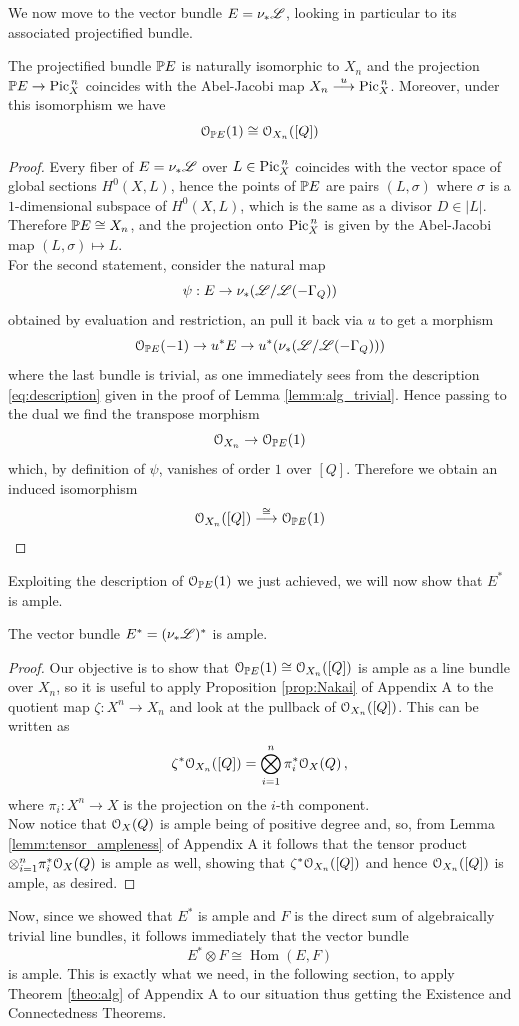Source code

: 	We now move to the vector bundle $E=\nu_{*} \mathscr{L}$, looking in particular to its associated projectified bundle.
	\begin{prop}
		The projectified bundle $\mathbb{P} E$ is naturally isomorphic to $X_n$ and the projection $\mathbb{P} E \to \operatorname{Pic}^{\,n}_X$ coincides with the Abel-Jacobi map $X_n \overset{u}\longrightarrow \operatorname{Pic}^{\,n}_X$. Moreover, under this isomorphism we have
		$$ \mathcal{O}_{\mathbb{P} E}(1) \cong \mathcal{O}_{X_n}([Q]) $$
	\end{prop}
	\begin{proof}
		Every fiber of $E=\nu_{*}\mathscr{L}$ over $L\in \operatorname{Pic}^{\,n}_X$ coincides with the vector space of global sections $H^0(X,L)$, hence the points of $\mathbb{P} E$ are pairs $(L,\sigma)$ where $\sigma$ is a $1$-dimensional subspace of $H^0(X,L)$, which is the same as a divisor $D\in |L|$. Therefore $\mathbb{P} E \cong X_n$, and the projection onto $\operatorname{Pic}^{\,n}_X$ is given by the Abel-Jacobi map $(L,\sigma) \mapsto L$.\\

		For the second statement, consider the natural map
		$$ \psi: E \to \nu_*(\mathscr{L}/\mathscr{L}(-\Gamma_Q)) $$
		obtained by evaluation and restriction, an pull it back via $u$ to get a morphism
		$$ \mathcal{O}_{\mathbb{P} E}(-1)\to u^* E \to u^*(\nu_*(\mathscr{L}/\mathscr{L}(-\Gamma_Q))) $$
		where the last bundle is trivial, as one immediately sees from the description \ref{eq:description} given in the proof of Lemma \ref{lemm:alg_trivial}. Hence passing to the dual we find the transpose morphism
		$$ \mathcal{O}_{X_n} \to \mathcal{O}_{\mathbb{P} E}(1) $$
		which, by definition of $\psi$, vanishes of order $1$ over $[Q]$. Therefore we obtain an induced isomorphism
		$$\mathcal{O}_{X_n}([Q]) \overset{\cong}\longrightarrow \mathcal{O}_{\mathbb{P} E}(1)$$ 
	\end{proof}
	Exploiting the description of $\mathcal{O}_{\mathbb{P} E}(1)$ we just achieved, we will now show that $E^*$ is ample.
	\begin{prop}
		The vector bundle $E^* = (\nu_{*}\mathscr{L})^*$ is ample.
	\end{prop}
	\begin{proof}
		Our objective is to show that $\mathcal{O}_{\mathbb{P} E}(1)\cong \mathcal{O}_{X_n}([Q])$ is ample as a line bundle over $X_n$, so it is useful to apply Proposition \ref{prop:Nakai} of Appendix A to the quotient map $\zeta:X^n\to X_n$ and look at the pullback of $\mathcal{O}_{X_n}([Q])$. This can be written as
		$$ \zeta^* \mathcal{O}_{X_n}([Q]) = \bigotimes_{i=1}^n \pi_i^* \mathcal{O}_X(Q)\,, $$
		where $\pi_i:X^n\to X$ is the projection on the $i$-th component.\\
		Now notice that $\mathcal{O}_X(Q)$ is ample being of positive degree and, so, from Lemma \ref{lemm:tensor_ampleness} of Appendix A it follows that the tensor product $\otimes_{i=1}^n \pi_i^* \mathcal{O}_X(Q)$ is ample as well, showing that $\zeta^* \mathcal{O}_{X_n}([Q])$ and hence $\mathcal{O}_{X_n}([Q])$ is ample, as desired.
	\end{proof}
	Now, since we showed that $E^*$ is ample and $F$ is the direct sum of algebraically trivial line bundles, it follows immediately that the vector bundle
	$$ E^*\otimes F \cong \operatorname{Hom}(E,F) $$
	is ample. This is exactly what we need, in the following section, to apply Theorem \ref{theo:alg} of Appendix A to our situation thus getting the Existence and Connectedness Theorems.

__Task statement__
The line with "where $\pi_i:X^n\to X$", plus every line after it through the end of the listing, needs to be repeated exactly; nothing else belongs in the reply.

__Response__
		where $\pi_i:X^n\to X$ is the projection on the $i$-th component.\\
		Now notice that $\mathcal{O}_X(Q)$ is ample being of positive degree and, so, from Lemma \ref{lemm:tensor_ampleness} of Appendix A it follows that the tensor product $\otimes_{i=1}^n \pi_i^* \mathcal{O}_X(Q)$ is ample as well, showing that $\zeta^* \mathcal{O}_{X_n}([Q])$ and hence $\mathcal{O}_{X_n}([Q])$ is ample, as desired.
	\end{proof}
	Now, since we showed that $E^*$ is ample and $F$ is the direct sum of algebraically trivial line bundles, it follows immediately that the vector bundle
	$$ E^*\otimes F \cong \operatorname{Hom}(E,F) $$
	is ample. This is exactly what we need, in the following section, to apply Theorem \ref{theo:alg} of Appendix A to our situation thus getting the Existence and Connectedness Theorems.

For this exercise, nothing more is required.